I will leave you with an excerpt from a really interesting work, Uncleftish Beholding by Poul Anderson, an introduction to atomic theory written in a hypothetical form of English largely uninfluenced by the Romance languages.
The firststuffs have their being as motes called unclefts. These are mighty small: one seedweight of waterstuff holds a tale of them like unto two followed by twenty-two naughts. Most unclefts link together to make what are called bulkbits. Thus the waterstuff bulkbit bestands of two waterstuff unclefts, the sourstuff bulkbit of two sourstuff unclefts, and so on. (Some kinds, such as sunstuff, keep alone; others, such as iron, cling together in chills when in the fast standing; and there are yet more yokeways.) When unlike unclefts link in a bulkbit, they make bindings.

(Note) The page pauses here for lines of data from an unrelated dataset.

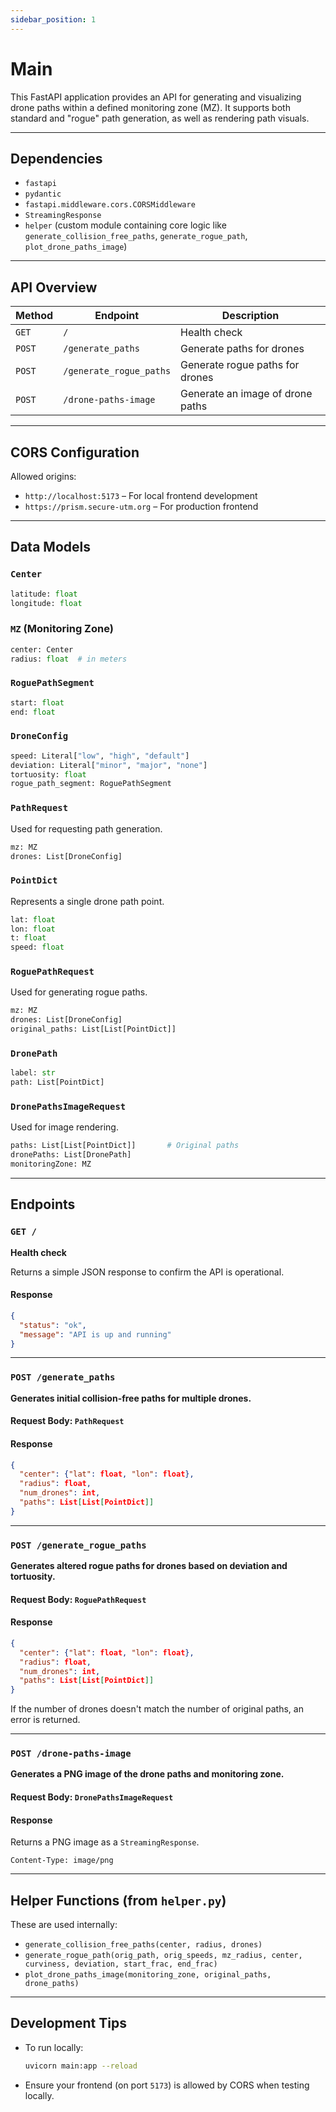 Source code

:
 ```yaml
---
sidebar_position: 1
---
```


# Main

This FastAPI application provides an API for generating and visualizing drone paths within a defined monitoring zone (MZ). It supports both standard and "rogue" path generation, as well as rendering path visuals.

---

## Dependencies

- `fastapi`
- `pydantic`
- `fastapi.middleware.cors.CORSMiddleware`
- `StreamingResponse`
- `helper` (custom module containing core logic like `generate_collision_free_paths`, `generate_rogue_path`, `plot_drone_paths_image`)

---

## API Overview

| Method | Endpoint                | Description                      |
| ------ | ----------------------- | -------------------------------- |
| `GET`  | `/`                     | Health check                     |
| `POST` | `/generate_paths`       | Generate paths for drones        |
| `POST` | `/generate_rogue_paths` | Generate rogue paths for drones  |
| `POST` | `/drone-paths-image`    | Generate an image of drone paths |

---

## CORS Configuration

Allowed origins:

- `http://localhost:5173` – For local frontend development
- `https://prism.secure-utm.org` – For production frontend

---

## Data Models

### `Center`

```python
latitude: float
longitude: float
```

### `MZ` (Monitoring Zone)

```python
center: Center
radius: float  # in meters
```

### `RoguePathSegment`

```python
start: float
end: float
```

### `DroneConfig`

```python
speed: Literal["low", "high", "default"]
deviation: Literal["minor", "major", "none"]
tortuosity: float
rogue_path_segment: RoguePathSegment
```

### `PathRequest`

Used for requesting path generation.

```python
mz: MZ
drones: List[DroneConfig]
```

### `PointDict`

Represents a single drone path point.

```python
lat: float
lon: float
t: float
speed: float
```

### `RoguePathRequest`

Used for generating rogue paths.

```python
mz: MZ
drones: List[DroneConfig]
original_paths: List[List[PointDict]]
```

### `DronePath`

```python
label: str
path: List[PointDict]
```

### `DronePathsImageRequest`

Used for image rendering.

```python
paths: List[List[PointDict]]       # Original paths
dronePaths: List[DronePath]
monitoringZone: MZ
```

---

## Endpoints

### `GET /`

**Health check**

Returns a simple JSON response to confirm the API is operational.

#### Response

```json
{
  "status": "ok",
  "message": "API is up and running"
}
```

---

### `POST /generate_paths`

**Generates initial collision-free paths for multiple drones.**

#### Request Body: `PathRequest`

#### Response

```json
{
  "center": {"lat": float, "lon": float},
  "radius": float,
  "num_drones": int,
  "paths": List[List[PointDict]]
}
```

---

### `POST /generate_rogue_paths`

**Generates altered rogue paths for drones based on deviation and tortuosity.**

#### Request Body: `RoguePathRequest`

#### Response

```json
{
  "center": {"lat": float, "lon": float},
  "radius": float,
  "num_drones": int,
  "paths": List[List[PointDict]]
}
```

If the number of drones doesn't match the number of original paths, an error is returned.

---

### `POST /drone-paths-image`

**Generates a PNG image of the drone paths and monitoring zone.**

#### Request Body: `DronePathsImageRequest`

#### Response

Returns a PNG image as a `StreamingResponse`.

```http
Content-Type: image/png
```

---

## Helper Functions (from `helper.py`)

These are used internally:

- `generate_collision_free_paths(center, radius, drones)`
- `generate_rogue_path(orig_path, orig_speeds, mz_radius, center, curviness, deviation, start_frac, end_frac)`
- `plot_drone_paths_image(monitoring_zone, original_paths, drone_paths)`

---

## Development Tips

- To run locally:

  ```bash
  uvicorn main:app --reload
  ```

- Ensure your frontend (on port `5173`) is allowed by CORS when testing locally.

Thus, water is a binding of two waterstuff unclefts with one sourstuff uncleft, while a bulkbit of one of the forestuffs making up flesh may have a thousand or more unclefts of these two firststuffs together with coalstuff and chokestuff.
The rest of the essay is available here. It's a fascinating exercise to try to piece together what Anderson means, and to try to explain his reasons for his coinages (in most cases, from the Latin or Greek etymology of the word replaced; in some cases from the German equivalent). Wikipedia has a fully hyperlinked version of the passage, which should aid in completely deciphering it.